Tradeoff: The larger the WALs are, the longer it takes to recover the WAL and the entries in it if the tablet server dies. Remember that. Often times, massive failure of tservers can trigger lots of recoveries which can run out of memory on tservers with low -Xmx values (less than 12 or 16 gig).
Advice: Only increase this if you notice that the new WALs are being registered all the time. Increasing the number of WALs is probably a better option before this. You'll notice that you need larger WALs if the tserver debug log mentions lots of "Adding 1 logs for extent ...." every 1-2 minutes. A lot of times this happens due to Z3 ingest so go to the tservers for the Z3 table and sort by ingest to find which one is being filled up...
Note: Even though the Accumulo documentation states this is zookeeper mutable...it appears to require a tdown/tup
The goal of the wal blocksize is to use only one block in HDFS so that the hsync/fsyncs happen on a single machine per HDFS replica (probably 3). Setting it to zero makes it 110% of the wal size.
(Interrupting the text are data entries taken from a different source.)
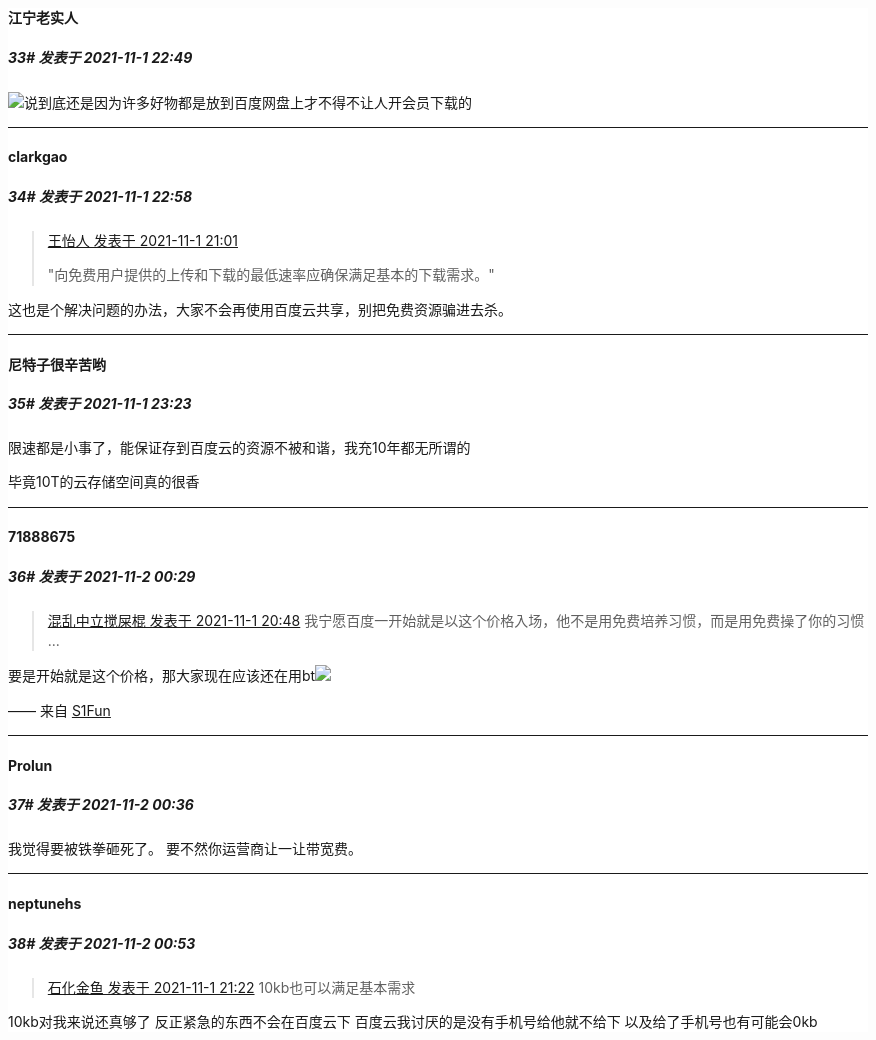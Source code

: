 ####  江宁老实人  
##### 33#       发表于 2021-11-1 22:49

<img src="https://static.saraba1st.com/image/smiley/carton2017/046.png" referrerpolicy="no-referrer">说到底还是因为许多好物都是放到百度网盘上才不得不让人开会员下载的

*****

####  clarkgao  
##### 34#       发表于 2021-11-1 22:58

<blockquote><a href="httphttps://bbs.saraba1st.com/2b/forum.php?mod=redirect&amp;goto=findpost&amp;pid=53369836&amp;ptid=2035175" target="_blank">王怡人 发表于 2021-11-1 21:01</a>

"向免费用户提供的上传和下载的最低速率应确保满足基本的下载需求。"</blockquote>
这也是个解决问题的办法，大家不会再使用百度云共享，别把免费资源骗进去杀。

*****

####  尼特子很辛苦哟  
##### 35#       发表于 2021-11-1 23:23

限速都是小事了，能保证存到百度云的资源不被和谐，我充10年都无所谓的

毕竟10T的云存储空间真的很香

*****

####  71888675  
##### 36#       发表于 2021-11-2 00:29

<blockquote><a href="httphttps://bbs.saraba1st.com/2b/forum.php?mod=redirect&amp;goto=findpost&amp;pid=53369725&amp;ptid=2035175" target="_blank">混乱中立搅屎棍 发表于 2021-11-1 20:48</a>
我宁愿百度一开始就是以这个价格入场，他不是用免费培养习惯，而是用免费操了你的习惯 ...</blockquote>
要是开始就是这个价格，那大家现在应该还在用bt<img src="https://static.saraba1st.com/image/smiley/face2017/067.png" referrerpolicy="no-referrer">

—— 来自 [S1Fun](https://s1fun.koalcat.com)

*****

####  Prolun  
##### 37#       发表于 2021-11-2 00:36

我觉得要被铁拳砸死了。
要不然你运营商让一让带宽费。

*****

####  neptunehs  
##### 38#       发表于 2021-11-2 00:53

<blockquote><a href="httphttps://bbs.saraba1st.com/2b/forum.php?mod=redirect&amp;goto=findpost&amp;pid=53370049&amp;ptid=2035175" target="_blank">石化金鱼 发表于 2021-11-1 21:22</a>
10kb也可以满足基本需求</blockquote>
10kb对我来说还真够了
反正紧急的东西不会在百度云下
百度云我讨厌的是没有手机号给他就不给下 以及给了手机号也有可能会0kb
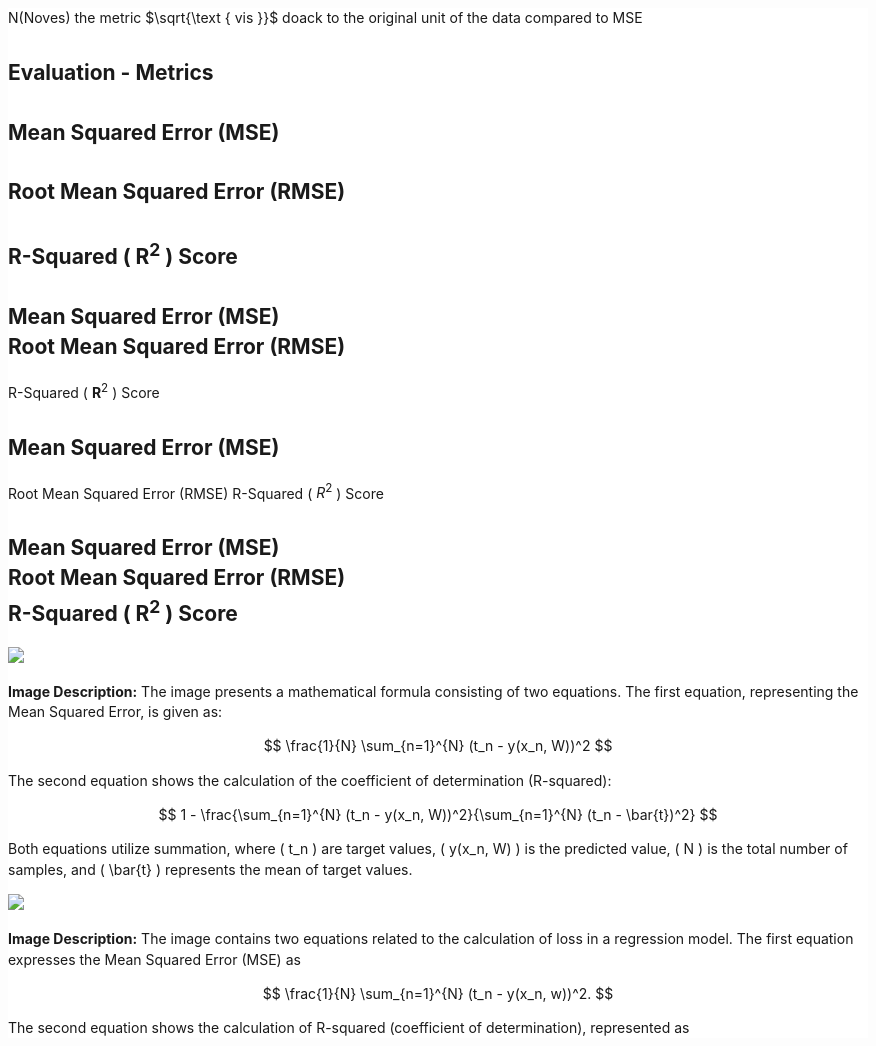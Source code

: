 N(Noves) the metric
$\sqrt{\text { vis }}$ doack to the original unit of the data compared to MSE

## Evaluation - Metrics

## Mean Squared Error (MSE)

## Root Mean Squared Error (RMSE)

## R-Squared ( $\mathrm{R}^{2}$ ) Score

## Mean Squared Error (MSE) <br> Root Mean Squared Error (RMSE)

R-Squared ( $\mathbf{R}^{2}$ ) Score

## Mean Squared Error (MSE)

Root Mean Squared Error (RMSE)
R-Squared ( $R^{2}$ ) Score

## Mean Squared Error (MSE) <br> Root Mean Squared Error (RMSE) <br> R-Squared ( $\mathbf{R}^{2}$ ) Score

![](https://cdn.mathpix.com/cropped/2025_10_01_bc10b768cee6b2ce1858g-70.jpg?height=176&width=409&top_left_y=399&top_left_x=2453)

**Image Description:** The image presents a mathematical formula consisting of two equations. The first equation, representing the Mean Squared Error, is given as:

$$ \frac{1}{N} \sum_{n=1}^{N} (t_n - y(x_n, W))^2 $$

The second equation shows the calculation of the coefficient of determination (R-squared):

$$ 1 - \frac{\sum_{n=1}^{N} (t_n - y(x_n, W))^2}{\sum_{n=1}^{N} (t_n - \bar{t})^2} $$

Both equations utilize summation, where \( t_n \) are target values, \( y(x_n, W) \) is the predicted value, \( N \) is the total number of samples, and \( \bar{t} \) represents the mean of target values.

![](https://cdn.mathpix.com/cropped/2025_10_01_bc10b768cee6b2ce1858g-70.jpg?height=188&width=397&top_left_y=684&top_left_x=2457)

**Image Description:** The image contains two equations related to the calculation of loss in a regression model. The first equation expresses the Mean Squared Error (MSE) as 

$$
\frac{1}{N} \sum_{n=1}^{N} (t_n - y(x_n, w))^2.
$$

The second equation shows the calculation of R-squared (coefficient of determination), represented as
# If you need to only... config -s tserver.walog.max.size=2G # on large servers (256G ram)...becareful with this tserver.walog.max.size=4G # note that this sets it to 110% of the value of tserver.walog.max.size config -s tserver.wal.blocksize=0
Number of WALs Threshold
table.compaction.minor.logs.threshold
By default, only three WALs can be registered against a single tablet (and thus an in-memory map). This is because WALs are expensive data structures to read and process. They are optimized for writing whereas rfiles are optimized for reading. The real purpose of the WAL is only for durability and thus you don't want a ton of them lying around. Accumulo controls this by forcing minor compactions when the value is exceeded. This is an especially expensive way to go out. The trade-off is of course longer recovery times in the event that a tserver dies or is decommissioned.
# try 6 config -t <table> -s table.compaction.minor.logs.threshold=6 # if you still see log statements about this increase more config -t <table> -s table.compaction.minor.logs.threshold=10
Mutation Queue Size
tserver.mutation.queue.max
As we talked about before...the number of hsyncs or fsyncs can be the rate limiting factor on ingest in the ideal situation since entries to the WAL must be persisted to the underlying disk layer. To optimize this process, mutations are queued together for sync-ing. This parameter controls the maximum buffer size for sync.
Note: If you are doing ingest of large mutations (such as images, large binary blobs, etc.) that are close to 1M in size you may want to increase this to 10M or so in order to efficiently batch syncs of the WAL.
config -s tserver.mutation.queue.max=2M
Concurrent Compactions
tserver.compaction.minor.concurrent.max & tserver.compaction.major.concurrent.max
If your nodes have beef and memory you can generally handle more compactions (major and minor) than the defaults. If you aren't under heavy query load, I'd suggest making sure that neither your major or minor compactions are "plateau-ing" in the overview page. This is where you see straight horizontal lines in the graph. Generally you should see spikey lines for minc/majc. If your OS load is spiking this may be the problem and you might have gone too high.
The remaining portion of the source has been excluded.